Mais encore, je ne reviens pas sur ses considérations concernant le pontificat du pape Bergoglio, car je pense que dans les affaires de l'Eglise les journalistes devraient se limiter à l'information, qui est leur métier et leur mission spécifique, sans influencer l'opinion publique catholique avec leurs propres opinions personnelles, inévitablement partielles, dans le sens qu'elles ne parviennent à décrire qu'une partie de la réalité ecclésiale, et n'expriment à son sujet que le point de vue d'une partie du peuple de Dieu.

Comme je l'ai déjà écrit dans la Bussola, je préfère que l'actualité ecclésiale soit traitée avec une compétence authentiquement théologique et d'un point de vue exclusivement pastoral. Moi-même, préoccupé que je suis en tant que prêtre de la confusion doctrinale que je perçois chez les fidèles, je me suis plusieurs fois exprimé sur la "question Bergoglio" invitant les catholiques à se désintéresser de ce qui est le pain quotidien des "vaticanistes" (les phrases et les gestes qui font penser à des "ouvertures" ou à des "fermetures", les nominations et les destitutions de hauts prélats), et à s'intéresser plutôt intelligemment à ce qui est proprement le magistère de l'Eglise.
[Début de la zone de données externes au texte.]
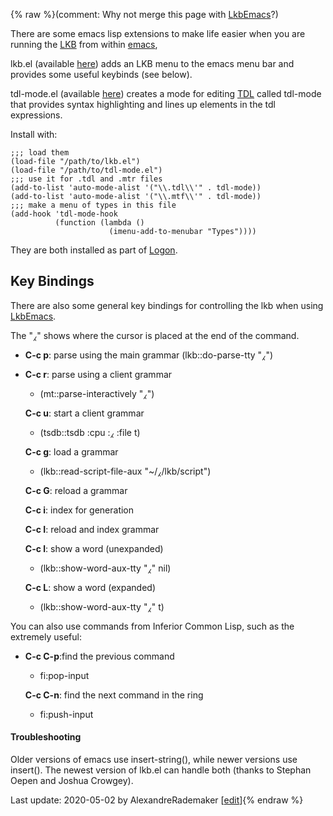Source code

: {% raw %}(comment: Why not merge this page with [LkbEmacs](../LkbEmacs)?)

There are some emacs lisp extensions to make life easier when you are
running the [LKB](../LkbTop) from within [emacs](../LkbEmacs),

lkb.el (available
[here](http://svn.emmtee.net/trunk/lingo/lkb/src/lkb.el)) adds an LKB
menu to the emacs menu bar and provides some useful keybinds (see
below).

tdl-mode.el (available
[here](http://svn.emmtee.net/trunk/lingo/lkb/src/tdl-mode.el)) creates a
mode for editing [TDL](../TdlRfc) called tdl-mode that provides syntax
highlighting and lines up elements in the tdl expressions.

Install with:

    ;;; load them
    (load-file "/path/to/lkb.el")
    (load-file "/path/to/tdl-mode.el")
    ;;; use it for .tdl and .mtr files
    (add-to-list 'auto-mode-alist '("\\.tdl\\'" . tdl-mode))
    (add-to-list 'auto-mode-alist '("\\.mtf\\'" . tdl-mode))
    ;;; make a menu of types in this file
    (add-hook 'tdl-mode-hook
              (function (lambda ()
                          (imenu-add-to-menubar "Types"))))

They are both installed as part of [Logon](../LogonTop).

## Key Bindings

There are also some general key bindings for controlling the lkb when
using [LkbEmacs](../LkbEmacs).

The "⁁" shows where the cursor is placed at the end of the command.

- **C-c p**: parse using the main grammar (lkb::do-parse-tty "⁁")

<!-- -->


- **C-c r**: parse using a client grammar
  
  - (mt::parse-interactively "⁁")
  
  **C-c u**: start a client grammar
  
  - (tsdb::tsdb :cpu :⁁ :file t)
  
  **C-c g**: load a grammar
  
  - (lkb::read-script-file-aux "\~/⁁/lkb/script")
  
  **C-c G**: reload a grammar
  
  **C-c i**: index for generation
  
  **C-c I**: reload and index grammar
  
  **C-c l**: show a word (unexpanded)
  
  - (lkb::show-word-aux-tty "⁁" nil)
  
  **C-c L**: show a word (expanded)
  
  - (lkb::show-word-aux-tty "⁁" t)

You can also use commands from Inferior Common Lisp, such as the
extremely useful:

- **C-c C-p**:find the previous command
  
  - fi:pop-input
  
  **C-c C-n**: find the next command in the ring
  
  - fi:push-input

#### Troubleshooting

Older versions of emacs use insert-string(), while newer versions use
insert(). The newest version of lkb.el can handle both (thanks to
Stephan Oepen and Joshua Crowgey).

Last update: 2020-05-02 by AlexandreRademaker [[edit](https://github.com/delph-in/docs/wiki/LkbMode/_edit)]{% endraw %}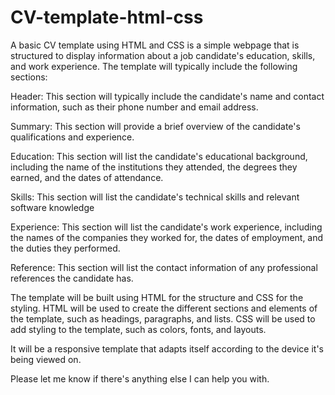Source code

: # CV-template-html-css

A basic CV template using HTML and CSS is a simple webpage that is structured to display information about a job candidate's education, skills, and work experience. The template will typically include the following sections:

Header: This section will typically include the candidate's name and contact information, such as their phone number and email address.

Summary: This section will provide a brief overview of the candidate's qualifications and experience.

Education: This section will list the candidate's educational background, including the name of the institutions they attended, the degrees they earned, and the dates of attendance.

Skills: This section will list the candidate's technical skills and relevant software knowledge

Experience: This section will list the candidate's work experience, including the names of the companies they worked for, the dates of employment, and the duties they performed.

Reference: This section will list the contact information of any professional references the candidate has.

The template will be built using HTML for the structure and CSS for the styling. HTML will be used to create the different sections and elements of the template, such as headings, paragraphs, and lists. CSS will be used to add styling to the template, such as colors, fonts, and layouts.

It will be a responsive template that adapts itself according to the device it's being viewed on.

Please let me know if there's anything else I can help you with.
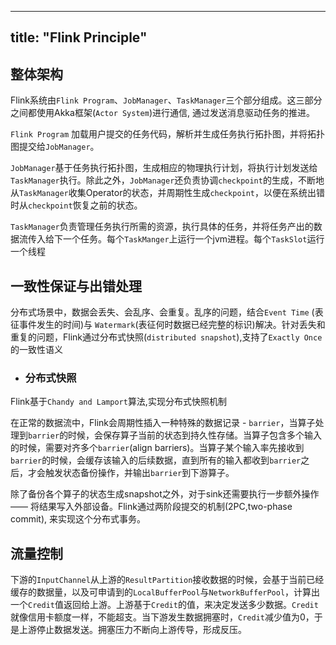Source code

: 
---
title: "Flink Principle"
---

## 整体架构

Flink系统由`Flink Program`、`JobManager`、`TaskManager`三个部分组成。这三部分之间都使用Akka框架(`Actor System`)进行通信, 通过发送消息驱动任务的推进。

`Flink Program` 加载用户提交的任务代码，解析并生成任务执行拓扑图，并将拓扑图提交给`JobManager`。

`JobManager`基于任务执行拓扑图，生成相应的物理执行计划，将执行计划发送给`TaskManager`执行。除此之外，`JobManager`还负责协调`checkpoint`的生成，不断地从`TaskManager`收集Operator的状态，并周期性生成`checkpoint`，以便在系统出错时从`checkpoint`恢复之前的状态。

`TaskManager`负责管理任务执行所需的资源，执行具体的任务，并将任务产出的数据流传入给下一个任务。每个`TaskManger`上运行一个jvm进程。每个`TaskSlot`运行一个线程


## 一致性保证与出错处理

分布式场景中，数据会丢失、会乱序、会重复。乱序的问题，结合`Event Time` (表征事件发生的时间)与 `Watermark`(表征何时数据已经完整的标识)解决。针对丢失和重复的问题，Flink通过分布式快照(`distributed snapshot`),支持了`Exactly Once`的一致性语义

- ### 分布式快照

Flink基于`Chandy and Lamport`算法,实现分布式快照机制

在正常的数据流中，Flink会周期性插入一种特殊的数据记录 - `barrier`，当算子处理到`barrier`的时候，会保存算子当前的状态到持久性存储。当算子包含多个输入的时候，需要对齐多个`barrier`(align barriers)。当算子某个输入率先接收到`barrier`的时候，会缓存该输入的后续数据，直到所有的输入都收到`barrier`之后，才会触发状态备份操作，并输出`barrier`到下游算子。

除了备份各个算子的状态生成snapshot之外，对于sink还需要执行一步额外操作 —— 将结果写入外部设备。Flink通过两阶段提交的机制(2PC,two-phase commit), 来实现这个分布式事务。


## 流量控制

下游的`InputChannel`从上游的`ResultPartition`接收数据的时候，会基于当前已经缓存的数据量，以及可申请到的`LocalBufferPool`与`NetworkBufferPool`，计算出一个`Credit`值返回给上游。上游基于`Credit`的值，来决定发送多少数据。`Credit`就像信用卡额度一样，不能超支。当下游发生数据拥塞时，`Credit`减少值为0，于是上游停止数据发送。拥塞压力不断向上游传导，形成反压。
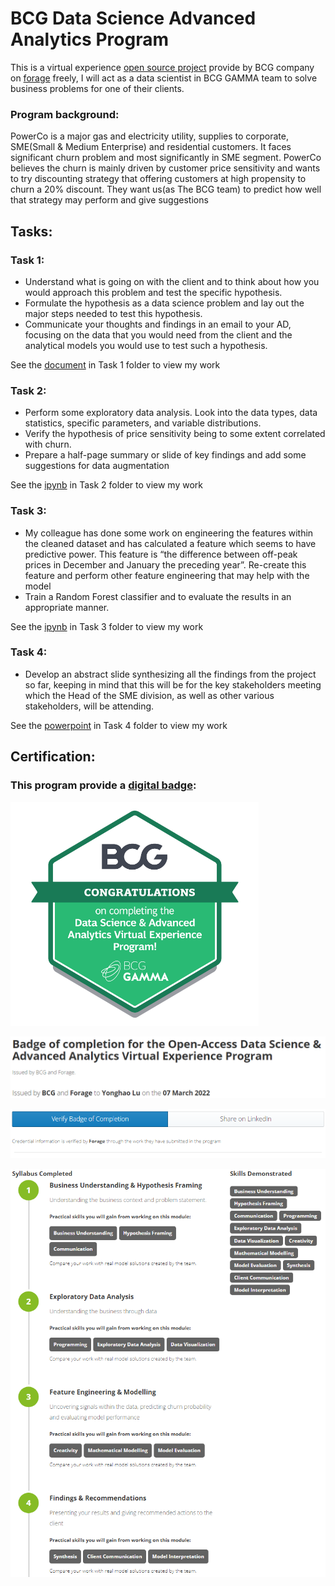 # BCG Data Science Advanced Analytics Program

This is a virtual experience [open source project](https://www.theforage.com/virtual-internships/prototype/Tcz8gTtprzAS4xSoK/GAMMA-Virtual-Experience-Program?ref=uPfFn5H3bZtBFxJh7) provide by BCG company on [forage](https://www.theforage.com/) freely, I will act as a data scientist in BCG GAMMA team to solve business problems for one of their clients. 


### Program background:
PowerCo is a major gas and electricity utility, supplies to corporate, SME(Small & Medium Enterprise) and residential customers. It faces significant churn problem and most significantly in SME segment. PowerCo believes the churn is mainly driven by customer price sensitivity and wants to try discounting strategy that offering customers at high propensity to churn a 20% discount. They want us(as The BCG team) to predict how well that strategy may perform and give suggestions


## Tasks:

### Task 1:
  -  Understand what is going on with the client and to think about how you would approach this problem and test the specific hypothesis.
  -  Formulate the hypothesis as a data science problem and lay out the major steps needed to test this hypothesis. 
  -  Communicate your thoughts and findings in an email to your AD, focusing on the data that you would need from the client and the analytical models you would use to test such a hypothesis.

See the [document](https://github.com/LuYonghao/BCG_Data_Science_Advanced_Analytics_Program/blob/main/Task%201/Email.docx) in Task 1 folder to view my work

### Task 2:
  - Perform some exploratory data analysis. Look into the data types, data statistics, specific parameters, and variable distributions. 
  - Verify the hypothesis of price sensitivity being to some extent correlated with churn.
  - Prepare a half-page summary or slide of key findings and add some suggestions for data augmentation

See the [ipynb](https://github.com/LuYonghao/BCG_Data_Science_Advanced_Analytics_Program/blob/main/Task%202/Exploratory%20Data%20Analysis.ipynb) in Task 2 folder to view my work
  

### Task 3:
  - My colleague has done some work on engineering the features within the cleaned dataset and has calculated a feature which seems to have predictive power. This feature is “the difference between off-peak prices in December and January the preceding year”. Re-create this feature and perform other feature engineering that may help with the model
  - Train a Random Forest classifier and to evaluate the results in an appropriate manner.

See the [ipynb](https://github.com/LuYonghao/BCG_Data_Science_Advanced_Analytics_Program/blob/main/Task%203/feature_engineering_and_modelling_model_answer.ipynb) in Task 3 folder to view my work

### Task 4:
  - Develop an abstract slide synthesizing all the findings from the project so far, keeping in mind that this will be for the key stakeholders meeting which the Head of the SME division, as well as other various stakeholders, will be attending.

See the [powerpoint](https://github.com/LuYonghao/BCG_Data_Science_Advanced_Analytics_Program/blob/main/Task%204/BCG%20Task%204%20slides.pptx) in Task 4 folder to view my work



## Certification:
### This program provide a [digital badge](https://www.theforage.com/badges/uPfFn5H3bZtBFxJh7/McwW9gPCN57xrp9KY/Badge%20of%20completion%20for%20the%20Open-Access%20Data%20Science%20&%20Advanced%20Analytics%20Virtual%20Experience%20Program/Yonghao):
![alt text](https://github.com/LuYonghao/BCG_Data_Science_Advanced_Analytics_Program/blob/main/img/Program%20completion%20Badge.png)

![alt text](https://github.com/LuYonghao/BCG_Data_Science_Advanced_Analytics_Program/blob/main/img/Issue.png)

![alt text](https://github.com/LuYonghao/BCG_Data_Science_Advanced_Analytics_Program/blob/main/img/forage.png)

![alt text](https://github.com/LuYonghao/BCG_Data_Science_Advanced_Analytics_Program/blob/main/img/Syllabus.png)
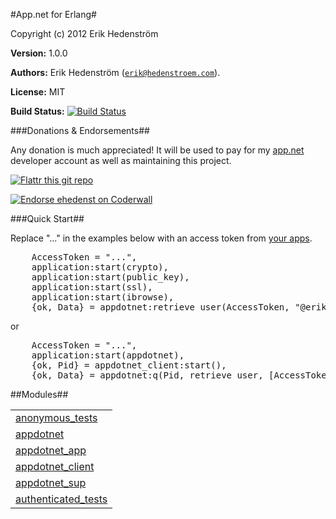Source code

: 

#App.net for Erlang#


Copyright (c) 2012 Erik Hedenstr&ouml;m

__Version:__ 1.0.0

__Authors:__ Erik Hedenstr&ouml;m ([`erik@hedenstroem.com`](mailto:erik@hedenstroem.com)).

__License:__ MIT

__Build Status:__ [![Build Status](https://secure.travis-ci.org/ehedenst/erlang-appdotnet.png)](http://travis-ci.org/ehedenst/erlang-appdotnet)

###<a name="Donations_&amp;_Endorsements">Donations & Endorsements</a>##


Any donation is much appreciated! It will be used to pay for my [app.net](https://alpha.app.net/erikh) developer account as well as maintaining this project.


[![Flattr this git repo](http://api.flattr.com/button/flattr-badge-large.png)](https://flattr.com/submit/auto?user_id=ehedenst&url=https://github.com/ehedenst/erlang-appdotnet&title=App.net%20for%20Erlang&language=&tags=github&category=software)


[![Endorse ehedenst on Coderwall](http://api.coderwall.com/ehedenst/endorsecount.png)](http://coderwall.com/ehedenst)

###<a name="Quick_Start">Quick Start</a>##


Replace "..." in the examples below with an access token from [your apps](https://alpha.app.net/developer/apps/).

<pre>
    AccessToken = "...",
    application:start(crypto),
    application:start(public_key),
    application:start(ssl),
    application:start(ibrowse),
    {ok, Data} = appdotnet:retrieve_user(AccessToken, "@erikh").
</pre>

or

<pre>
    AccessToken = "...",
    application:start(appdotnet),
    {ok, Pid} = appdotnet_client:start(),
    {ok, Data} = appdotnet:q(Pid, retrieve_user, [AccessToken, "@erikh"]).
</pre>


##Modules##


<table width="100%" border="0" summary="list of modules">
<tr><td><a href="anonymous_tests.md" class="module">anonymous_tests</a></td></tr>
<tr><td><a href="appdotnet.md" class="module">appdotnet</a></td></tr>
<tr><td><a href="appdotnet_app.md" class="module">appdotnet_app</a></td></tr>
<tr><td><a href="appdotnet_client.md" class="module">appdotnet_client</a></td></tr>
<tr><td><a href="appdotnet_sup.md" class="module">appdotnet_sup</a></td></tr>
<tr><td><a href="authenticated_tests.md" class="module">authenticated_tests</a></td></tr></table>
Là, dans les documents du magistère de l'Eglise (qui reste immuable et perpétuel en ses points fondamentaux spécifiques, et avance sur d'autres historiquement, avec les "réformes dans la continuité" opportunes) les catholiques trouvent, aujourd'hui comme toujours, le guide sûr de leur conscience, l'orientation sûre pour professer et vivre la foi dans leur existence quotidienne (???).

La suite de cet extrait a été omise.